In a world where pop stars reign supreme, it isn’t hard to imagine that the members of Rejected Kids were the odd ones out in high school. After all, what’s weirder than the ability to craft good music and to *gasp* actually be able to play musical instruments? Rejected Kids have these talents in spades, and show them off on their latest effort, “A New Chapter Has Begun.”

Rejected Kids manage to combine musical influences like Slick Shoes, Autopilot Off, Rufio and New Found Glory, leading listeners to expect them to hail from California, or from a tiny American Midwestern town. You’d be wrong on both counts, as Rejected Kids are actually from Tangerang, Indonesia.

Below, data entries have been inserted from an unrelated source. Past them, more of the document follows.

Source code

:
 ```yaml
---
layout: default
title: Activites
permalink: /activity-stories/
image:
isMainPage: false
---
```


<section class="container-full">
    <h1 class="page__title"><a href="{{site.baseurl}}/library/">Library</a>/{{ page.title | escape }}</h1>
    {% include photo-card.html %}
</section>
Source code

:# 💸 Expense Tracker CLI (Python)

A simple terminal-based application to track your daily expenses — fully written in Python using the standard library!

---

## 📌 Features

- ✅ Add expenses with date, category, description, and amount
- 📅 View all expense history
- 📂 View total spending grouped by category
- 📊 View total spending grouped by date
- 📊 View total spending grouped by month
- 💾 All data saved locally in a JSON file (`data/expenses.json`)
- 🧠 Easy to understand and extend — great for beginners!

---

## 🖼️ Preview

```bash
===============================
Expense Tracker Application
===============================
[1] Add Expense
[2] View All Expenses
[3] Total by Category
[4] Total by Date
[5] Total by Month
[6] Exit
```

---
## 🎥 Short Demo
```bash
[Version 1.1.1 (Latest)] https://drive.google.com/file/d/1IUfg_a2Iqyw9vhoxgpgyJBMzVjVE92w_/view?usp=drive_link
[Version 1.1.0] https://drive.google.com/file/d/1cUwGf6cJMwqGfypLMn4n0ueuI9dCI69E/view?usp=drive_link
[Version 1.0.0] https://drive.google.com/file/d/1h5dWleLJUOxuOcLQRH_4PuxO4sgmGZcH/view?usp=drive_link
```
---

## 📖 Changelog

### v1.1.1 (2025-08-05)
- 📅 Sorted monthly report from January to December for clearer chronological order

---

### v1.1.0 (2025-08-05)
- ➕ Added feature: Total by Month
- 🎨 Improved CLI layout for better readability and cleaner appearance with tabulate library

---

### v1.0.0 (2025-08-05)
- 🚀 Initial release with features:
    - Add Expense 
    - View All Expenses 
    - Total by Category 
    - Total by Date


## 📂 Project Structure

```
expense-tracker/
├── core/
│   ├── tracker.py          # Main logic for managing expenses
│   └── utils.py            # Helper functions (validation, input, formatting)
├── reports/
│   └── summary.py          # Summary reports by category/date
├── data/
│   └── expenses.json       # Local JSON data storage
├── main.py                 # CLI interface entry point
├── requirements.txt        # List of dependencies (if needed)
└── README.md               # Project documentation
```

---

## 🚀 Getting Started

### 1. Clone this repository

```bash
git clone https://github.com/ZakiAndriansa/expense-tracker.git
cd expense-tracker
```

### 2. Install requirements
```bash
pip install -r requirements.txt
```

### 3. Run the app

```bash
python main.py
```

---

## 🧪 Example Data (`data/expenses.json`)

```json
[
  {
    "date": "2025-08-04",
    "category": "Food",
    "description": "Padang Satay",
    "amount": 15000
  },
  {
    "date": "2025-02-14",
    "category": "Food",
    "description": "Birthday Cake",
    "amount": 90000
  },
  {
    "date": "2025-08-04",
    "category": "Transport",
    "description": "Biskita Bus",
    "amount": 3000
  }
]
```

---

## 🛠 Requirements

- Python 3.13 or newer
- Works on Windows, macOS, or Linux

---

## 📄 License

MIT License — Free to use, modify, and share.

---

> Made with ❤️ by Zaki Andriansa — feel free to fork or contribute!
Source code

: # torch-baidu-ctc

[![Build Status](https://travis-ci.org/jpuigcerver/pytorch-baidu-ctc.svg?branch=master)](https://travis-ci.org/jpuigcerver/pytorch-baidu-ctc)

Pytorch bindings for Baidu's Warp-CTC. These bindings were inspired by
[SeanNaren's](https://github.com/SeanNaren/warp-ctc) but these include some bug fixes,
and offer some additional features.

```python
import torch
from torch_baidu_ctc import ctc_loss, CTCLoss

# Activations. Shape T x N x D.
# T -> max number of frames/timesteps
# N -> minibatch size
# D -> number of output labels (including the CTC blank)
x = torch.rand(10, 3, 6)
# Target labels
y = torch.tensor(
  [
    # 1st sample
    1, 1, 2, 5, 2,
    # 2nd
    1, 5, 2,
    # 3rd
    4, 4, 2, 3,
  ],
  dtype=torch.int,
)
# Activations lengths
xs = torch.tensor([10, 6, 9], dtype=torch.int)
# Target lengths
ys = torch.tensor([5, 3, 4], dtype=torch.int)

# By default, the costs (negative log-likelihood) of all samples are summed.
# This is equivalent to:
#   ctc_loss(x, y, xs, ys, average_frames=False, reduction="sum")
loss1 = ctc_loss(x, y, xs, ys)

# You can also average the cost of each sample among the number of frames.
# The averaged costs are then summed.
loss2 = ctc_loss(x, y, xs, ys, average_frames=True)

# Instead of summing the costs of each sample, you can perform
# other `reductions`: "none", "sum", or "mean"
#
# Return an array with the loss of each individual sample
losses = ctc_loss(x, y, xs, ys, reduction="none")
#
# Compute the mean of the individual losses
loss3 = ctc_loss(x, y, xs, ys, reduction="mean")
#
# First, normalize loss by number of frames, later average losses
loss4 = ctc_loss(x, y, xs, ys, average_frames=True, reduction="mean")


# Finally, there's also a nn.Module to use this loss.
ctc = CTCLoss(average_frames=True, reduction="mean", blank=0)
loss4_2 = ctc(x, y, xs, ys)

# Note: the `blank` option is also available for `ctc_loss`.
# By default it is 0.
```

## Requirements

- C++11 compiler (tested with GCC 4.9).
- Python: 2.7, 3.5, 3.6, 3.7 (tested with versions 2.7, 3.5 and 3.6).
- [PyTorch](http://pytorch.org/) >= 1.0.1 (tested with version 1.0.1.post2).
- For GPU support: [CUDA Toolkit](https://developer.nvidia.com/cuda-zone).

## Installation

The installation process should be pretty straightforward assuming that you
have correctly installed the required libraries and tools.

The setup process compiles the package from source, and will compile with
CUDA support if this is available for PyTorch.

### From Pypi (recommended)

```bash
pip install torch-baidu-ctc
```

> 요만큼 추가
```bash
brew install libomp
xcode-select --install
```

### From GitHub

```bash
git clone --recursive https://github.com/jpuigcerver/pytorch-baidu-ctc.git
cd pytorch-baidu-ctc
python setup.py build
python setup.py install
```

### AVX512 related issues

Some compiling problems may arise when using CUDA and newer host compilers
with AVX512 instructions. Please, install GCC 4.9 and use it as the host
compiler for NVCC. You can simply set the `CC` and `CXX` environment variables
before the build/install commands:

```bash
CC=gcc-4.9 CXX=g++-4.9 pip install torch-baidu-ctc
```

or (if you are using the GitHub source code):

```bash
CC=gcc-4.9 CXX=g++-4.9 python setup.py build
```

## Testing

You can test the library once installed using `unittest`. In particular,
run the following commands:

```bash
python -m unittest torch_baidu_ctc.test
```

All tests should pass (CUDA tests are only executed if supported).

In fact, most listeners probably wouldn’t realize that the band aren’t from North America until digging through the album’s liner notes to decipher song lyrics.

Sadly, like the many of the bands that Rejected Kids resemble, they manage to fall into one major trap of the style of music they play: there is little differentiation between the songs. While each individual track is well-written, cohesive and melodic and the album as a whole certainly isn’t bad, it is perhaps a little difficult to listen to in one sitting.

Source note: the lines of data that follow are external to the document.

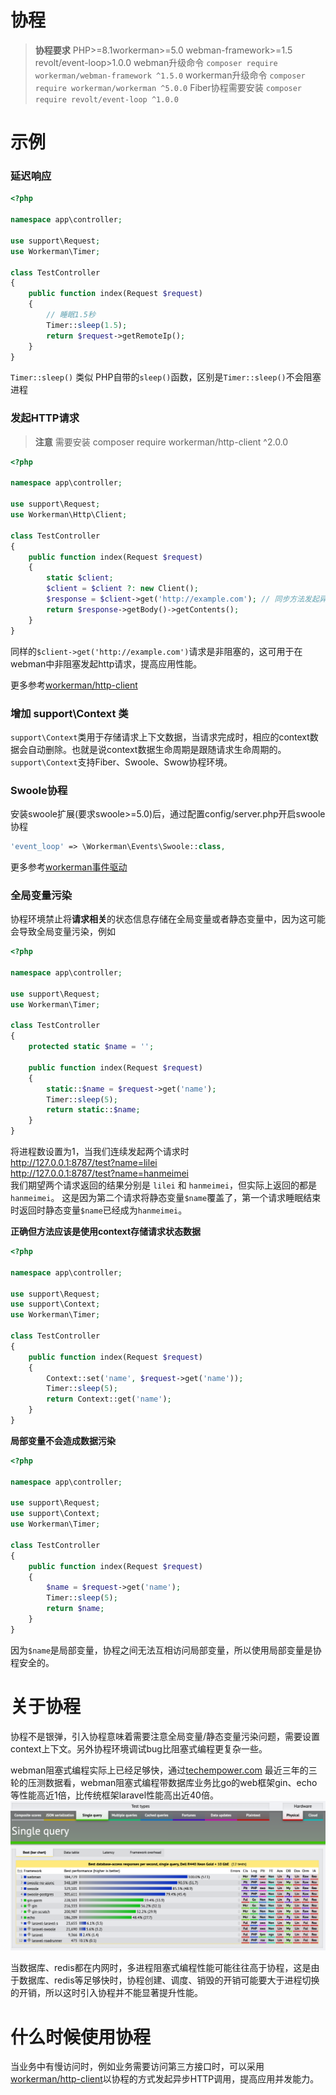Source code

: # 协程

> **协程要求**
> PHP>=8.1workerman>=5.0 webman-framework>=1.5 revolt/event-loop>1.0.0
> webman升级命令 `composer require workerman/webman-framework ^1.5.0`
> workerman升级命令 `composer require workerman/workerman ^5.0.0`
> Fiber协程需要安装 `composer require revolt/event-loop ^1.0.0`

# 示例
### 延迟响应

```php
<?php

namespace app\controller;

use support\Request;
use Workerman\Timer;

class TestController
{
    public function index(Request $request)
    {
        // 睡眠1.5秒
        Timer::sleep(1.5);
        return $request->getRemoteIp();
    }
}
```
`Timer::sleep()` 类似 PHP自带的`sleep()`函数，区别是`Timer::sleep()`不会阻塞进程


### 发起HTTP请求

> **注意**
> 需要安装 composer require workerman/http-client ^2.0.0

```php
<?php

namespace app\controller;

use support\Request;
use Workerman\Http\Client;

class TestController
{
    public function index(Request $request)
    {
        static $client;
        $client = $client ?: new Client();
        $response = $client->get('http://example.com'); // 同步方法发起异步请求
        return $response->getBody()->getContents();
    }
}
```
同样的`$client->get('http://example.com')`请求是非阻塞的，这可用于在webman中非阻塞发起http请求，提高应用性能。

更多参考[workerman/http-client](https://www.workerman.net/doc/workerman/components/workerman-http-client.html)

### 增加 support\Context 类

`support\Context`类用于存储请求上下文数据，当请求完成时，相应的context数据会自动删除。也就是说context数据生命周期是跟随请求生命周期的。`support\Context`支持Fiber、Swoole、Swow协程环境。



### Swoole协程
安装swoole扩展(要求swoole>=5.0)后，通过配置config/server.php开启swoole协程
```php
'event_loop' => \Workerman\Events\Swoole::class,
```

更多参考[workerman事件驱动](https://www.workerman.net/doc/workerman/appendices/event.html)

### 全局变量污染

协程环境禁止将**请求相关**的状态信息存储在全局变量或者静态变量中，因为这可能会导致全局变量污染，例如

```php
<?php

namespace app\controller;

use support\Request;
use Workerman\Timer;

class TestController
{
    protected static $name = '';

    public function index(Request $request)
    {
        static::$name = $request->get('name');
        Timer::sleep(5);
        return static::$name;
    }
}
```

将进程数设置为1，当我们连续发起两个请求时  
http://127.0.0.1:8787/test?name=lilei  
http://127.0.0.1:8787/test?name=hanmeimei  
我们期望两个请求返回的结果分别是 `lilei` 和 `hanmeimei`，但实际上返回的都是`hanmeimei`。
这是因为第二个请求将静态变量`$name`覆盖了，第一个请求睡眠结束时返回时静态变量`$name`已经成为`hanmeimei`。

**正确但方法应该是使用context存储请求状态数据**
```php
<?php

namespace app\controller;

use support\Request;
use support\Context;
use Workerman\Timer;

class TestController
{
    public function index(Request $request)
    {
        Context::set('name', $request->get('name'));
        Timer::sleep(5);
        return Context::get('name');
    }
}
```

**局部变量不会造成数据污染**
```php
<?php

namespace app\controller;

use support\Request;
use support\Context;
use Workerman\Timer;

class TestController
{
    public function index(Request $request)
    {
        $name = $request->get('name');
        Timer::sleep(5);
        return $name;
    }
}
```
因为`$name`是局部变量，协程之间无法互相访问局部变量，所以使用局部变量是协程安全的。

# 关于协程
协程不是银弹，引入协程意味着需要注意全局变量/静态变量污染问题，需要设置context上下文。另外协程环境调试bug比阻塞式编程更复杂一些。

webman阻塞式编程实际上已经足够快，通过[techempower.com](https://www.techempower.com/benchmarks/#section=data-r21&l=zijnjz-6bj&test=db&f=1ekg-cbcw-2t4w-27wr68-pc0-iv9slc-0-1ekgw-39g-kxs00-o0zk-4fu13d-2x8do8-2) 最近三年的三轮的压测数据看，webman阻塞式编程带数据库业务比go的web框架gin、echo等性能高近1倍，比传统框架laravel性能高出近40倍。
![](../../public/assets/img/benchemarks-go-sw.png?)

当数据库、redis都在内网时，多进程阻塞式编程性能可能往往高于协程，这是由于数据库、redis等足够快时，协程创建、调度、销毁的开销可能要大于进程切换的开销，所以这时引入协程并不能显著提升性能。

# 什么时候使用协程
当业务中有慢访问时，例如业务需要访问第三方接口时，可以采用[workerman/http-client](https://www.workerman.net/doc/workerman/components/workerman-http-client.html)以协程的方式发起异步HTTP调用，提高应用并发能力。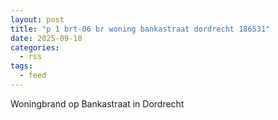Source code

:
 ```yaml
---
layout: post
title: "p 1 brt-06 br woning bankastraat dordrecht 186531"
date: 2025-09-10
categories: 
  - rss
tags: 
  - feed
---
```


Woningbrand op Bankastraat in Dordrecht
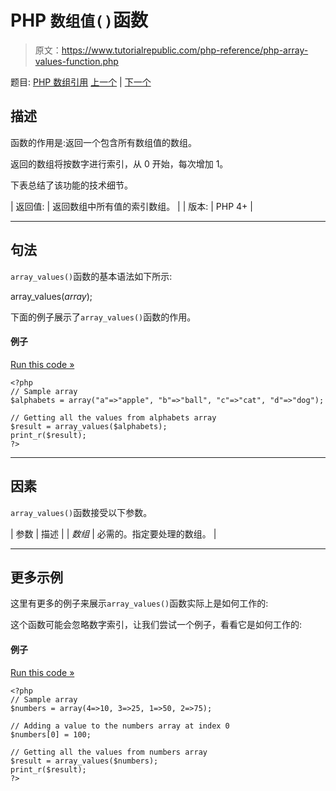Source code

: # PHP `数组值()`函数

> 原文：<https://www.tutorialrepublic.com/php-reference/php-array-values-function.php>

题目: [PHP 数组引用](php-array-functions.php) [上一个](php-array-unshift-function.php) | [下一个](php-array-walk-function.php)

## 描述

函数的作用是:返回一个包含所有数组值的数组。

返回的数组将按数字进行索引，从 0 开始，每次增加 1。

下表总结了该功能的技术细节。

| 返回值: | 返回数组中所有值的索引数组。 |
| 版本: | PHP 4+ |

* * *

## 句法

`array_values()`函数的基本语法如下所示:

array_values(*array*);

下面的例子展示了`array_values()`函数的作用。

#### 例子

[Run this code »](../codelab.php?topic=php&file=get-all-the-values-from-an-associative-array "Run this code to view the output")

```
<?php
// Sample array
$alphabets = array("a"=>"apple", "b"=>"ball", "c"=>"cat", "d"=>"dog");

// Getting all the values from alphabets array
$result = array_values($alphabets);
print_r($result);
?>
```

* * *

## 因素

`array_values()`函数接受以下参数。

| 参数 | 描述 |
| *数组* | 必需的。指定要处理的数组。 |

* * *

## 更多示例

这里有更多的例子来展示`array_values()`函数实际上是如何工作的:

这个函数可能会忽略数字索引，让我们尝试一个例子，看看它是如何工作的:

#### 例子

[Run this code »](../codelab.php?topic=php&file=get-all-the-values-from-numerically-indexed-array "Run this code to view the output")

```
<?php
// Sample array
$numbers = array(4=>10, 3=>25, 1=>50, 2=>75);

// Adding a value to the numbers array at index 0
$numbers[0] = 100;

// Getting all the values from numbers array
$result = array_values($numbers);
print_r($result);
?>
```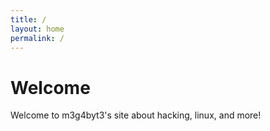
 ```yaml
---
title: /
layout: home
permalink: /
---
```


# Welcome

Welcome to m3g4byt3's site about hacking, linux, and more!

Where Rejected Kids manage to stand out is in the fact that the band is a cohesive unit of very competent musicians. They have a tight rhythm section, and great technical guitar work shines out on the album. To top it off, the band are singing in not just one but two different languages which, at the very least, definitely sounds neat.

The album starts off with the track “Too Early To Rise,” which has the classic hardcore instrumental opening- the ‘impending doom on your eardrums’ build up that leads into frenzied guitar work and fan headbanging. The second track has a very New Found Glory-esque chant going on in the background, while the vocals then take over much of the song. This isn’t a bad thing, as it gives rejected Kids a chance to show off what they do best.

The heavy focus of the track tends to be the instrumentation, and vocals typically to take a backseat. The track “Dystopia” sounds like it came right off a NFG b-sides album, especially with the group chanting. The lead singer’s vocals sound very Rufio-influenced, which could get grating if the vocals were much more prominent.

All in all, Rejected Kids appear to have a very good idea of their strengths and weaknesses, and know how to play to those strengths. It is a very solid effort from the band, and can definitely become the album that you can’t bear to take out of your CD player in time.